I cablogrammi disegnano un regime corrotto che non tollera che uno straniero discuta in pubblico di diritti umani e che cerca la quadratura del cerchio: attuare riforme e aprirsi al mondo senza abbandonare “la retorica rivoluzionaria e la sua riluttanza a definire le proprie politiche”.

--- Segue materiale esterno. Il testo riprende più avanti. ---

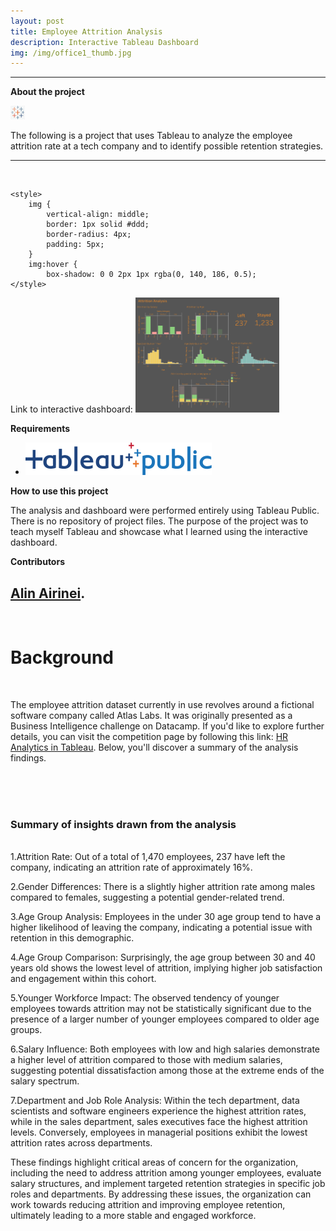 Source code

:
 ```yaml
---
layout: post
title: Employee Attrition Analysis
description: Interactive Tableau Dashboard
img: /img/office1_thumb.jpg
---
```


---

**About the project**

![](/img/tableau_icon.png)

The following is a project that uses Tableau to analyze the employee attrition rate at a tech company and to identify possible retention strategies. 

---

<br/>

<html>
  
<head>  
     
    <style>
        img {
            vertical-align: middle;
            border: 1px solid #ddd;
            border-radius: 4px;
            padding: 5px;            
        }
        img:hover {
            box-shadow: 0 0 2px 1px rgba(0, 140, 186, 0.5);
    </style>
</head>
  
<body>
    <span>
        Link to interactive dashboard:
    </span>
    <a target="_blank" href="https://public.tableau.com/app/profile/alin.airinei/viz/EmployeeAttritionAnalysis_16850435643630/Dashboard1">
      <img src="/img/attrition_dem.png" alt="" style="width:230px">
    </a>  
    
</body>
  
</html>

<br/>

**Requirements**
* ![](/img/tableau-public-logo.svg)


**How to use this project**

The analysis and dashboard were performed entirely using Tableau Public. There is no repository of project files. The purpose of the project was to teach myself Tableau and showcase what I learned using the interactive dashboard.   

**Contributors**

<a href="https://www.linkedin.com/in/alin-airinei/">Alin Airinei</a>. 
---

<br/>

# Background
<br/>

The employee attrition dataset currently in use revolves around a fictional software company called Atlas Labs. It was originally presented as a Business Intelligence challenge on Datacamp. If you'd like to explore further details, you can visit the competition page by following this link: [HR Analytics in Tableau](https://app.datacamp.com/learn/competitions/hr-analytics-tableau). Below, you'll discover a summary of the analysis findings.   

<br/>

<div style='text-align: center;' class='img_row'>
    <img class='col two' src='{{ site.baseurl }}/img/attrition_dem.png' alt=''/>
</div>
<br/>  



### Summary of insights drawn from the analysis
<br/>
1.Attrition Rate: Out of a total of 1,470 employees, 237 have left the company, indicating an attrition rate of approximately 16%.

2.Gender Differences: There is a slightly higher attrition rate among males compared to females, suggesting a potential gender-related trend.

3.Age Group Analysis: Employees in the under 30 age group tend to have a higher likelihood of leaving the company, indicating a potential issue with retention in this demographic.

4.Age Group Comparison: Surprisingly, the age group between 30 and 40 years old shows the lowest level of attrition, implying higher job satisfaction and engagement within this cohort.

5.Younger Workforce Impact: The observed tendency of younger employees towards attrition may not be statistically significant due to the presence of a larger number of younger employees compared to older age groups.

6.Salary Influence: Both employees with low and high salaries demonstrate a higher level of attrition compared to those with medium salaries, suggesting potential dissatisfaction among those at the extreme ends of the salary spectrum.

7.Department and Job Role Analysis: Within the tech department, data scientists and software engineers experience the highest attrition rates, while in the sales department, sales executives face the highest attrition levels. Conversely, employees in managerial positions exhibit the lowest attrition rates across departments.

These findings highlight critical areas of concern for the organization, including the need to address attrition among younger employees, evaluate salary structures, and implement targeted retention strategies in specific job roles and departments. By addressing these issues, the organization can work towards reducing attrition and improving employee retention, ultimately leading to a more stable and engaged workforce.

<div style='text-align: center;' class='img_row'>
    <img class='col two' src='{{ site.baseurl }}/img/attrition_dep.png' alt=''/>
</div>
<br/>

Uno dei promotori delle riforme e critico del Governo è il secondo dei sette figli di Gheddafi, Saif Al Islam (in arabo Spada dell’Islam), di 38 anni, precisamente colui che suo padre segnalò come più probabile erede nell’ottobre del 2009. Saif, più rispettabile e meno viveur dei suoi fratelli, non desidera vedersi “macchiato” dall’ambiente politico, dice una nota di febbraio 2010. Un’altra della stessa data aggiunge che i libici, soprattutto la gioventù forse lo riceverebbero come il “cavaliere dall’armatura brillante”. Un altro figlio, Mutasim, è assessore nazionale alla sicurezza ed è appoggiato dai conservatori. Gheddafi manovra per confrontare i suoi figli nella successione, dicono gli Stati Uniti.
Secondo una nota confidenziale del febbraio 2009 il “carattere volatile di Gheddafi” unito alla sua permanente e “deliberata ambiguità” per avere “margine di manovra tattica”, lascia il regime immerso nella confusione. Tra le altre cose considerato che, impegnato da decenni a smantellare le istituzioni per sostituirle con commissioni diverse disegnate per applicare la democrazia diretta delle masse, da alcuni anni ha rotto il suo isolamento e ha annunciato riforme economiche e politiche.